Below are entries. Reproduce exactly the lines between the line holding "# timedatectl set-timezone Asia/Shanghai" and the line holding "# 将配置文件 /etc/selinux/config", inclusive, and only those.

Input data:
^^^^^^^^

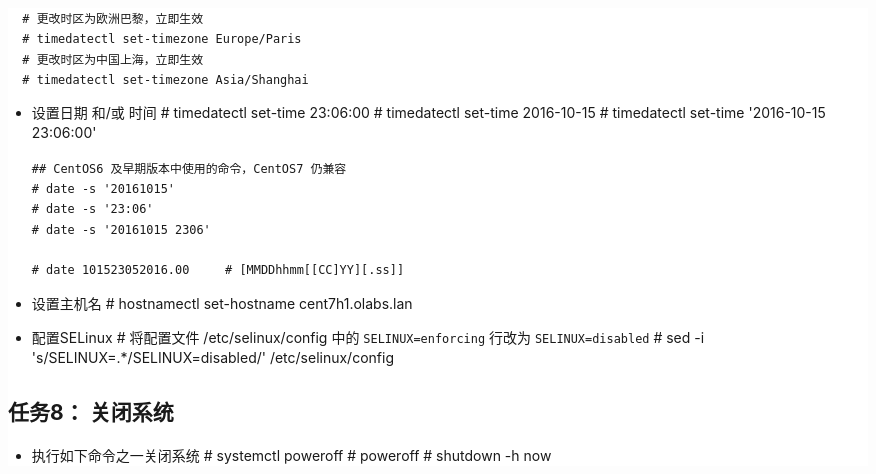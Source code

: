 	  # 更改时区为欧洲巴黎，立即生效
	  # timedatectl set-timezone Europe/Paris
	  # 更改时区为中国上海，立即生效
      # timedatectl set-timezone Asia/Shanghai	
* 设置日期 和/或 时间
      # timedatectl set-time 23:06:00
      # timedatectl set-time 2016-10-15
      # timedatectl set-time '2016-10-15 23:06:00'
        
      ## CentOS6 及早期版本中使用的命令，CentOS7 仍兼容
      # date -s '20161015'
      # date -s '23:06'
      # date -s '20161015 2306'
      
      # date 101523052016.00     # [MMDDhhmm[[CC]YY][.ss]]
* 设置主机名
      # hostnamectl set-hostname cent7h1.olabs.lan
* 配置SELinux
      # 将配置文件 /etc/selinux/config 中的 `SELINUX=enforcing` 行改为 `SELINUX=disabled`
      # sed -i 's/SELINUX=.*/SELINUX=disabled/' /etc/selinux/config

## 任务8： 关闭系统

* 执行如下命令之一关闭系统
      # systemctl poweroff
      # poweroff
      # shutdown -h now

^^^^^^^^

Solved problem:
      # timedatectl set-timezone Asia/Shanghai	
* 设置日期 和/或 时间
      # timedatectl set-time 23:06:00
      # timedatectl set-time 2016-10-15
      # timedatectl set-time '2016-10-15 23:06:00'
        
      ## CentOS6 及早期版本中使用的命令，CentOS7 仍兼容
      # date -s '20161015'
      # date -s '23:06'
      # date -s '20161015 2306'
      
      # date 101523052016.00     # [MMDDhhmm[[CC]YY][.ss]]
* 设置主机名
      # hostnamectl set-hostname cent7h1.olabs.lan
* 配置SELinux
      # 将配置文件 /etc/selinux/config 中的 `SELINUX=enforcing` 行改为 `SELINUX=disabled`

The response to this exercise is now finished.